In an optional embodiment, the abnormal data determining module 5 is specifically configured to normalize the measurement deviation data to obtain a unit measurement deviation value; specifically, the metering deviation data is normalized, the metering deviation data is changed into decimal between (0 and 1), and the metering deviation data is mapped to be processed within the range of 0 to 1, so that the data processing is more convenient and faster.

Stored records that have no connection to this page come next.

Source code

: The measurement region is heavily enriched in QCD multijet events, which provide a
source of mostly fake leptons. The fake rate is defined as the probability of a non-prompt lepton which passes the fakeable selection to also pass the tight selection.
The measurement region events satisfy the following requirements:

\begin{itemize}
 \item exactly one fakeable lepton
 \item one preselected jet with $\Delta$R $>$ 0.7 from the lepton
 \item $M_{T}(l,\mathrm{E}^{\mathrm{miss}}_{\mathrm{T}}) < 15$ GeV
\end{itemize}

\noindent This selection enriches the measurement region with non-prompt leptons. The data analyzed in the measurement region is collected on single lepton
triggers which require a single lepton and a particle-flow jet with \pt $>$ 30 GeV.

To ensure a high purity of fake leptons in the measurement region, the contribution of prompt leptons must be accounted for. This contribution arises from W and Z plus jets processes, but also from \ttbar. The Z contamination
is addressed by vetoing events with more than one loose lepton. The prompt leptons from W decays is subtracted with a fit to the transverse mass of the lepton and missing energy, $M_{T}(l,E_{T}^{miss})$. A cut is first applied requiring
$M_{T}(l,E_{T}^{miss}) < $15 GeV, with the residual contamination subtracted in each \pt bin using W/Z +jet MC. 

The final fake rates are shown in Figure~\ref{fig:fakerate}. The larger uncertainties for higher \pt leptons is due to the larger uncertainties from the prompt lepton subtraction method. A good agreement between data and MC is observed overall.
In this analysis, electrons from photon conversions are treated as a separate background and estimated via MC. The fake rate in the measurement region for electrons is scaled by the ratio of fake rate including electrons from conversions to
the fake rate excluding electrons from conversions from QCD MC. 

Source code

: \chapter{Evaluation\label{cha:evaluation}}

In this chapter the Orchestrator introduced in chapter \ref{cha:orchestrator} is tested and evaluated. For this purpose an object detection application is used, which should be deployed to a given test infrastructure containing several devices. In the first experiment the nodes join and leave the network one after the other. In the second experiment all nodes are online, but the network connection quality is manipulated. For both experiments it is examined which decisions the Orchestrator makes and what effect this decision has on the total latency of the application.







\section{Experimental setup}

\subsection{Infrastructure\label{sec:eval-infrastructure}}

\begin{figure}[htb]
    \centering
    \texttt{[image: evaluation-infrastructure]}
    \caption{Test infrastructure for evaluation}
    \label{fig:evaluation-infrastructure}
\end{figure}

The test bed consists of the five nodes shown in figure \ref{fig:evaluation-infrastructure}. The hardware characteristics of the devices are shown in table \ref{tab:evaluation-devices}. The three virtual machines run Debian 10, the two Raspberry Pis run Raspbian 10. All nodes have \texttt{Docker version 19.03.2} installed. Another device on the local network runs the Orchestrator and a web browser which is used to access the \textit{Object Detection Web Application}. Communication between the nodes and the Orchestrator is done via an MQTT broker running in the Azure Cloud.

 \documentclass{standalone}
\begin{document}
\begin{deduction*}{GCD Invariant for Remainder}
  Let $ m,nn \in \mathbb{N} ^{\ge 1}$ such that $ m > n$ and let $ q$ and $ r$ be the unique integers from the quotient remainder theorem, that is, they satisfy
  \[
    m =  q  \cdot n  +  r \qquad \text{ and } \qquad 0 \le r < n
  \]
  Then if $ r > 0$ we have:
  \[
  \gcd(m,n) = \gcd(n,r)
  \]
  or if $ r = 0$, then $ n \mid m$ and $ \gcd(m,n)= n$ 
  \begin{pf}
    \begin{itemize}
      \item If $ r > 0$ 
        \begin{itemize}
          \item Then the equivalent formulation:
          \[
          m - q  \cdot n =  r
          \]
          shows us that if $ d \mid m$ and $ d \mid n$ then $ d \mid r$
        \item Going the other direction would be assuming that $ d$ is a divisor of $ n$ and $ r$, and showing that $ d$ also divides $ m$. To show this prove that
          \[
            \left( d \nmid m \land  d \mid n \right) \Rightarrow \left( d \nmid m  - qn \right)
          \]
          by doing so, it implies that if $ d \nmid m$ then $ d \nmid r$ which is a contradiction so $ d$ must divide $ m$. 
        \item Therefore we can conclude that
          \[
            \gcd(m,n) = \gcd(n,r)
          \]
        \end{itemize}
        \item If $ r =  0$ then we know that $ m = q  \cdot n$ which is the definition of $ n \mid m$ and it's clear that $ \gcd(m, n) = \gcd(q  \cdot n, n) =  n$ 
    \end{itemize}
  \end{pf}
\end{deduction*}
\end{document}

The abnormal data determining module 5 is specifically configured to determine, as abnormal data, a unit measurement deviation value that is within an abnormal section range. Specifically, as shown in fig. 6, the thick line is formed of abnormal data points, and data points outside the range of the (μ -2σ, μ+2σ) interval are identified as abnormal data points (data points have undergone Box-Cox inverse conversion).

In an alternative embodiment, the identification system further comprises an abnormal electricity meter determination module 8 for determining an abnormal electricity meter from the abnormal data.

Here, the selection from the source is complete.